▸ **Your goal**: Give the records again exactly. Pictures do not belong in the copy.

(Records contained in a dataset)
○ ○ ○ ○

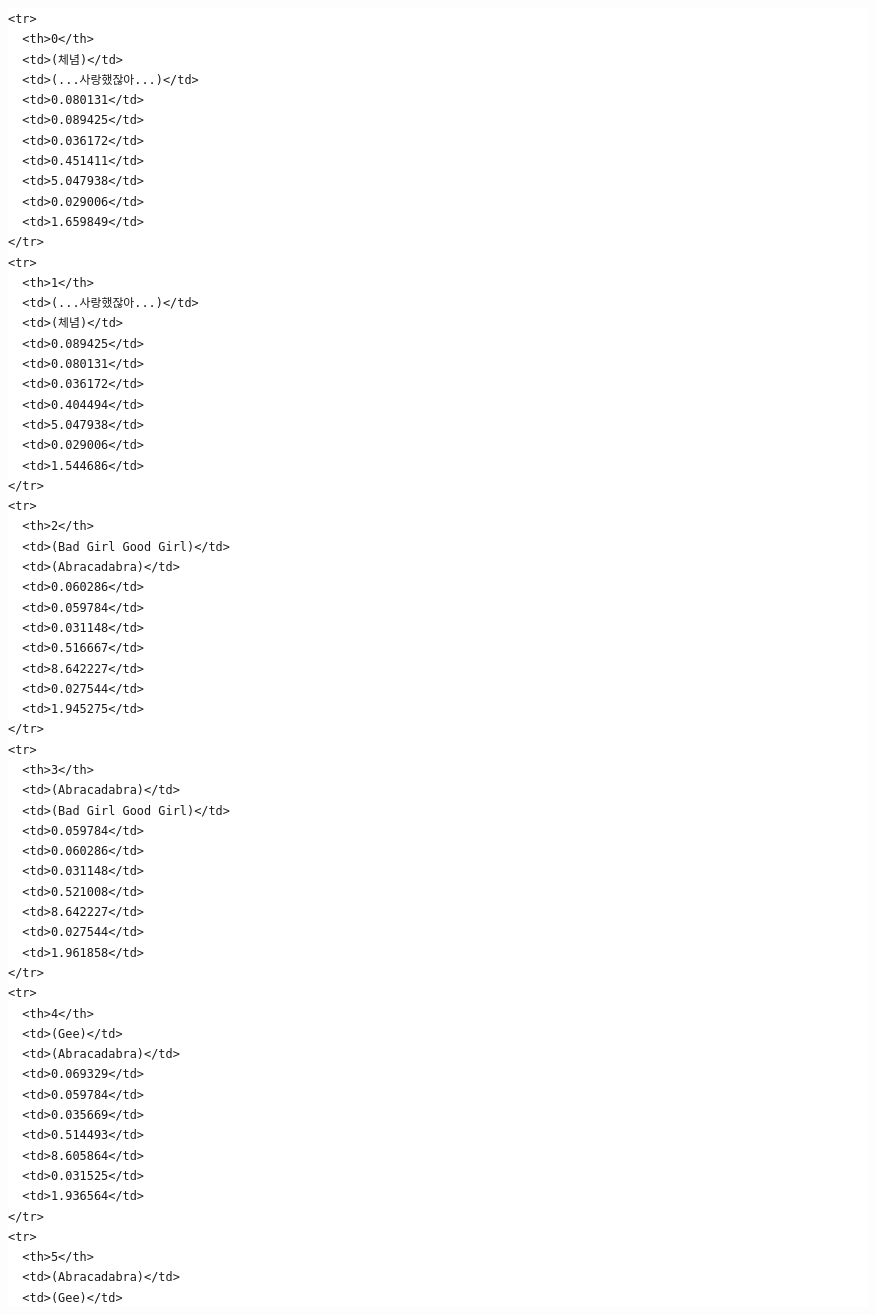     <tr>
      <th>0</th>
      <td>(체념)</td>
      <td>(...사랑했잖아...)</td>
      <td>0.080131</td>
      <td>0.089425</td>
      <td>0.036172</td>
      <td>0.451411</td>
      <td>5.047938</td>
      <td>0.029006</td>
      <td>1.659849</td>
    </tr>
    <tr>
      <th>1</th>
      <td>(...사랑했잖아...)</td>
      <td>(체념)</td>
      <td>0.089425</td>
      <td>0.080131</td>
      <td>0.036172</td>
      <td>0.404494</td>
      <td>5.047938</td>
      <td>0.029006</td>
      <td>1.544686</td>
    </tr>
    <tr>
      <th>2</th>
      <td>(Bad Girl Good Girl)</td>
      <td>(Abracadabra)</td>
      <td>0.060286</td>
      <td>0.059784</td>
      <td>0.031148</td>
      <td>0.516667</td>
      <td>8.642227</td>
      <td>0.027544</td>
      <td>1.945275</td>
    </tr>
    <tr>
      <th>3</th>
      <td>(Abracadabra)</td>
      <td>(Bad Girl Good Girl)</td>
      <td>0.059784</td>
      <td>0.060286</td>
      <td>0.031148</td>
      <td>0.521008</td>
      <td>8.642227</td>
      <td>0.027544</td>
      <td>1.961858</td>
    </tr>
    <tr>
      <th>4</th>
      <td>(Gee)</td>
      <td>(Abracadabra)</td>
      <td>0.069329</td>
      <td>0.059784</td>
      <td>0.035669</td>
      <td>0.514493</td>
      <td>8.605864</td>
      <td>0.031525</td>
      <td>1.936564</td>
    </tr>
    <tr>
      <th>5</th>
      <td>(Abracadabra)</td>
      <td>(Gee)</td>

○ ○ ○ ○

▸ **Written answer**:
     <tr>
      <th>0</th>
      <td>(체념)</td>
      <td>(...사랑했잖아...)</td>
      <td>0.080131</td>
      <td>0.089425</td>
      <td>0.036172</td>
      <td>0.451411</td>
      <td>5.047938</td>
      <td>0.029006</td>
      <td>1.659849</td>
    </tr>
    <tr>
      <th>1</th>
      <td>(...사랑했잖아...)</td>
      <td>(체념)</td>
      <td>0.089425</td>
      <td>0.080131</td>
      <td>0.036172</td>
      <td>0.404494</td>
      <td>5.047938</td>
      <td>0.029006</td>
      <td>1.544686</td>
    </tr>
    <tr>
      <th>2</th>
      <td>(Bad Girl Good Girl)</td>
      <td>(Abracadabra)</td>
      <td>0.060286</td>
      <td>0.059784</td>
      <td>0.031148</td>
      <td>0.516667</td>
      <td>8.642227</td>
      <td>0.027544</td>
      <td>1.945275</td>
    </tr>
    <tr>
      <th>3</th>
      <td>(Abracadabra)</td>
      <td>(Bad Girl Good Girl)</td>
      <td>0.059784</td>
      <td>0.060286</td>
      <td>0.031148</td>
      <td>0.521008</td>
      <td>8.642227</td>
      <td>0.027544</td>
      <td>1.961858</td>
    </tr>
    <tr>
      <th>4</th>
      <td>(Gee)</td>
      <td>(Abracadabra)</td>
      <td>0.069329</td>
      <td>0.059784</td>
      <td>0.035669</td>
      <td>0.514493</td>
      <td>8.605864</td>
      <td>0.031525</td>
      <td>1.936564</td>
    </tr>
    <tr>
      <th>5</th>
      <td>(Abracadabra)</td>
      <td>(Gee)</td>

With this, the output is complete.